April 3, 2023

Researchers Identify Cause of Mysterious Cases of Childhood Epilepsy

Article published by  SciTechDaily

International research teams have uncovered a new cause for pediatric seizures: mosaicism, a condition in which cells within the same individual have different genetic compositions.

Approximately 4% of the population is affected by epilepsy, making it one of the most prevalent brain disorders among children. While modern medicine is effective in preventing seizures in the majority of patients, unfortunately, 20% of those with epilepsy do not respond to treatment.

In some cases, the cause of epilepsy may stem from patches of damaged or abnormal brain tissue known as “malformations of cortical development” (MCD). These MCDs result in a variety of neurodevelopment disorders. Surgical resection or removal of the patch can cure the seizures, and epilepsy surgery to improve neurological outcomes is now a key part of the modern medical armamentarium, but what causes the patches has largely remained a mystery.

In a recent paper published in Nature Genetics, researchers at the University of California San Diego School of Medicine and Rady Children’s Institute for Genomic Medicine, collaborating with an international consortium of more than 20 children’s hospitals worldwide, report a significant breakthrough in understanding the genetic causes of MCD.

Members of the Focal Cortical Dysplasia Neurogenetics Consortium investigated 283 brain resections from children across a range of MCD types, with parental consent, looking for potential genetic causes.

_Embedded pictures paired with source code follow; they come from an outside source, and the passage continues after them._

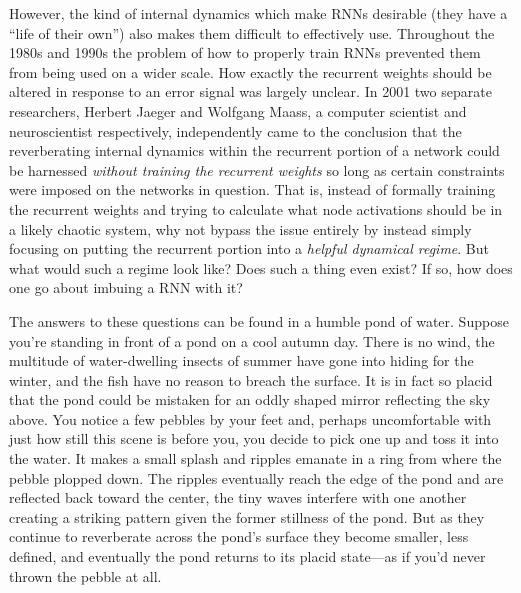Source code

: However, the kind of internal dynamics which make RNNs desirable (they have a ``life of their own'') also makes them difficult to effectively use. Throughout the 1980s and 1990s the problem of how to properly train RNNs prevented them from being used on a wider scale. How exactly the recurrent weights should be altered in response to an error signal was largely unclear. In 2001 two separate researchers, Herbert Jaeger and Wolfgang Maass, a computer scientist and neuroscientist respectively, independently came to the conclusion that the reverberating internal dynamics within the recurrent portion of a network could be harnessed \emph{without training the recurrent weights} so long as certain constraints were imposed on the networks in question. That is, instead of formally training the recurrent weights and trying to calculate what node activations should be in a likely chaotic system, why not bypass the issue entirely by instead simply focusing on putting the recurrent portion into a \emph{helpful dynamical regime}. But what would such a regime look like? Does such a thing even exist? If so, how does one go about imbuing a RNN with it?

The answers to these questions can be found in a humble pond of water. Suppose you're standing in front of a pond on a cool autumn day. There is no wind, the multitude of  water-dwelling insects of summer have gone into hiding for the winter, and the fish have no reason to breach the surface. It is in fact so placid that the pond could be mistaken for an oddly shaped mirror reflecting the sky above. You notice a few pebbles by your feet and, perhaps uncomfortable with just how still this scene is before you, you decide to pick one up and toss it into the water. It makes a small splash and ripples emanate in a ring from where the pebble plopped down. The ripples eventually reach the edge of the pond and are reflected back toward the center, the tiny waves interfere with one another creating a striking pattern given the former stillness of the pond. But as they continue to reverberate across the pond's surface they become smaller, less defined, and eventually the pond returns to its placid state---as if you'd never thrown the pebble at all.

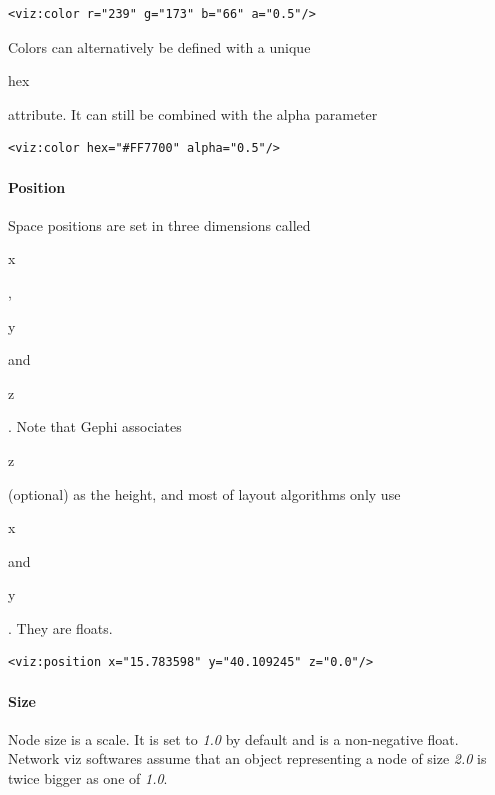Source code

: \documentclass[a4paper,10pt]{article}
\begin{document}
\lstset{ style=gexf }
\begin{lstlisting}[caption={VIZ Color Declaration},label=vizcolor]
<viz:color r="239" g="173" b="66" a="0.5"/>
\end{lstlisting}

Colors can alternatively be defined with a unique \begin{footnotesize}hex\end{footnotesize} attribute. It can still be combined with the alpha parameter

\lstset{ style=gexf }
\begin{lstlisting}[caption={Color Hex Attribute},label=vizhex]
<viz:color hex="#FF7700" alpha="0.5"/>
\end{lstlisting}

\paragraph{Position}

Space positions are set in three dimensions called \begin{footnotesize}x\end{footnotesize}, \begin{footnotesize}y\end{footnotesize} and \begin{footnotesize}z\end{footnotesize}. Note that Gephi associates \begin{footnotesize}z\end{footnotesize} (optional) as the height, and most of layout algorithms only use \begin{footnotesize}x\end{footnotesize} and \begin{footnotesize}y\end{footnotesize}. They are floats.

\lstset{ style=gexf }
\begin{lstlisting}[caption={VIZ Position Declaration},label=vizposition]
<viz:position x="15.783598" y="40.109245" z="0.0"/>
\end{lstlisting}

\paragraph{Size}

Node size is a scale. It is set to \textit{1.0} by default and is a non-negative float. Network viz softwares assume that an object representing a node of size \textit{2.0} is twice bigger as one of \textit{1.0}.
\end{document}
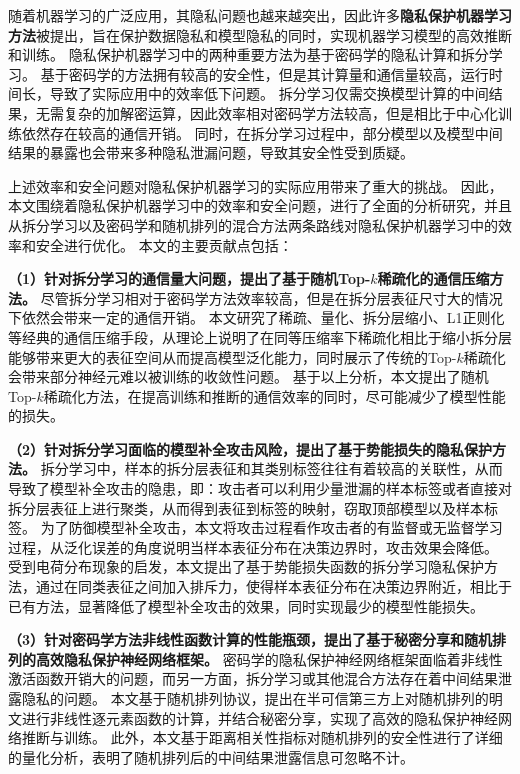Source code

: \cleardoublepage
{}
随着机器学习的广泛应用，其隐私问题也越来越突出，因此许多\textbf{隐私保护机器学习方法}被提出，旨在保护数据隐私和模型隐私的同时，实现机器学习模型的高效推断和训练。
%
隐私保护机器学习中的两种重要方法为基于密码学的隐私计算和拆分学习。
基于密码学的方法拥有较高的安全性，但是其计算量和通信量较高，运行时间长，导致了实际应用中的效率低下问题。
拆分学习仅需交换模型计算的中间结果，无需复杂的加解密运算，因此效率相对密码学方法较高，但是相比于中心化训练依然存在较高的通信开销。
同时，在拆分学习过程中，部分模型以及模型中间结果的暴露也会带来多种隐私泄漏问题，导致其安全性受到质疑。
%

上述效率和安全问题对隐私保护机器学习的实际应用带来了重大的挑战。
%
因此，本文围绕着隐私保护机器学习中的效率和安全问题，进行了全面的分析研究，并且从拆分学习以及密码学和随机排列的混合方法两条路线对隐私保护机器学习中的效率和安全进行优化。
%
本文的主要贡献点包括：


\textbf{（1）针对拆分学习的通信量大问题，提出了基于随机Top-$k$稀疏化的通信压缩方法。}
尽管拆分学习相对于密码学方法效率较高，但是在拆分层表征尺寸大的情况下依然会带来一定的通信开销。
%
本文研究了稀疏、量化、拆分层缩小、L1正则化等经典的通信压缩手段，从理论上说明了在同等压缩率下稀疏化相比于缩小拆分层能够带来更大的表征空间从而提高模型泛化能力，同时展示了传统的Top-$k$稀疏化会带来部分神经元难以被训练的收敛性问题。
%
基于以上分析，本文提出了随机Top-$k$稀疏化方法，在提高训练和推断的通信效率的同时，尽可能减少了模型性能的损失。

\textbf{（2）针对拆分学习面临的模型补全攻击风险，提出了基于势能损失的隐私保护方法。}
拆分学习中，样本的拆分层表征和其类别标签往往有着较高的关联性，从而导致了模型补全攻击的隐患，即：攻击者可以利用少量泄漏的样本标签或者直接对拆分层表征上进行聚类，从而得到表征到标签的映射，窃取顶部模型以及样本标签。
%
为了防御模型补全攻击，本文将攻击过程看作攻击者的有监督或无监督学习过程，从泛化误差的角度说明当样本表征分布在决策边界时，攻击效果会降低。
%
受到电荷分布现象的启发，本文提出了基于势能损失函数的拆分学习隐私保护方法，通过在同类表征之间加入排斥力，使得样本表征分布在决策边界附近，相比于已有方法，显著降低了模型补全攻击的效果，同时实现最少的模型性能损失。
%

\textbf{（3）针对密码学方法非线性函数计算的性能瓶颈，提出了基于秘密分享和随机排列的高效隐私保护神经网络框架。}
密码学的隐私保护神经网络框架面临着非线性激活函数开销大的问题，而另一方面，拆分学习或其他混合方法存在着中间结果泄露隐私的问题。
%
本文基于随机排列协议，提出在半可信第三方上对随机排列的明文进行非线性逐元素函数的计算，并结合秘密分享，实现了高效的隐私保护神经网络推断与训练。%
%
此外，本文基于距离相关性指标对随机排列的安全性进行了详细的量化分析，表明了随机排列后的中间结果泄露信息可忽略不计。


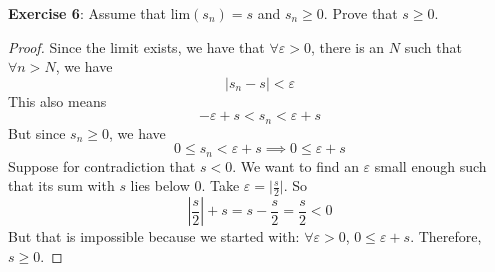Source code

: \documentclass{article}
\begin{document}
\textbf{Exercise 6}: Assume that $\text{lim}(s_{n}) = s$ and $s_{n} \geq 0$. Prove that $s \geq 0$.
    \begin{proof}
        Since the limit exists, we have that $\forall \varepsilon > 0$, there is an $N$ such that $\forall n > N$, we have
            \begin{equation*}
                \lvert s_{n} - s \rvert < \varepsilon
            \end{equation*}
        This also means
            \begin{equation*}
                -\varepsilon + s < s_{n} < \varepsilon + s
            \end{equation*}
        But since $s_{n} \geq 0$, we have
            \begin{equation*}
                0 \leq s_{n} < \varepsilon + s \implies 0 \leq \varepsilon + s
            \end{equation*}
        Suppose for contradiction that $s < 0$. We want to find an $\varepsilon$ small enough such that its sum with $s$ lies below $0$. Take $\varepsilon = \lvert \frac{s}{2} \rvert$. So
            \begin{equation*}
                \left\lvert \dfrac{s}{2} \right\rvert + s = s - \dfrac{s}{2} = \dfrac{s}{2} < 0
            \end{equation*}
        But that is impossible because we started with: $\forall \varepsilon > 0$, $0 \leq \varepsilon + s$. Therefore, $s \geq 0$.
    \end{proof}
\end{document}
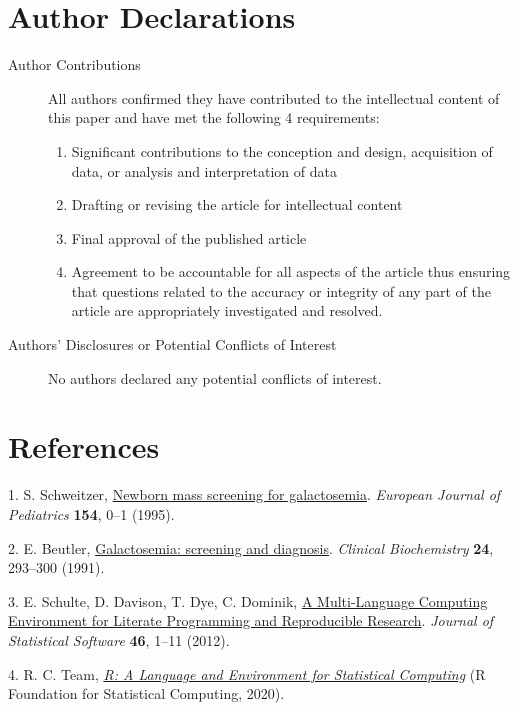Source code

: \documentclass[review]{elsarticle}
\begin{document}
\section*{Author Declarations}
\label{sec:org24ca095}
\begin{description}
\item[{Author Contributions}] All authors confirmed they have contributed
to the intellectual content of this paper and have met the following
4 requirements:
\begin{enumerate}
\item Significant contributions to the conception and design, acquisition of data, or analysis and interpretation of data
\item Drafting or revising the article for intellectual content
\item Final approval of the published article
\item Agreement to be accountable for all aspects of the article thus
ensuring that questions related to the accuracy or integrity of
any part of the article are appropriately investigated and
resolved.
\end{enumerate}

\item[{Authors’ Disclosures or Potential Conflicts of Interest}] No authors declared any potential conflicts of interest.
\end{description}
\section*{References}
\label{sec:orga70906b}
\hypertarget{citeproc_bib_item_1}{1.  S. Schweitzer, \href{https://doi.org/10.1007/BF02143801}{Newborn mass screening for galactosemia}. \textit{European Journal of Pediatrics} \textbf{154}, 0–1 (1995).}

\hypertarget{citeproc_bib_item_2}{2.  E. Beutler, \href{https://doi.org/10.1016/0009-9120(91)80003-L}{Galactosemia: screening and diagnosis}. \textit{Clinical Biochemistry} \textbf{24}, 293–300 (1991).}

\hypertarget{citeproc_bib_item_3}{3.  E. Schulte, D. Davison, T. Dye, C. Dominik, \href{https://doi.org/10.18637/jss.v046.i03}{A Multi-Language Computing Environment for Literate Programming and Reproducible Research}. \textit{Journal of Statistical Software} \textbf{46}, 1–11 (2012).}

\hypertarget{citeproc_bib_item_4}{4.  R. C. Team, \textit{\href{https://www.R-project.org/}{R: A Language and Environment for Statistical Computing}} (R Foundation for Statistical Computing, 2020).}
\end{document}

Because most brain tissue in these children is normal, the scientists focused on mutations present in a small subset of brain cells, a phenomenon termed genetic somatic mosaicism.

“This was a decade-long journey, bringing specialists together from around the world, to recruit patients for this study,” said senior study author Joseph Gleeson, MD, Rady Professor of Neuroscience at UC San Diego School of Medicine and director of neuroscience research at the Rady Children’s Institute for Genomic Medicine. “Until recently, most hospitals did not study resected brain tissue for genetic causes. The consortium organized a biobank to store tissue for high-throughput mosaicism analysis.”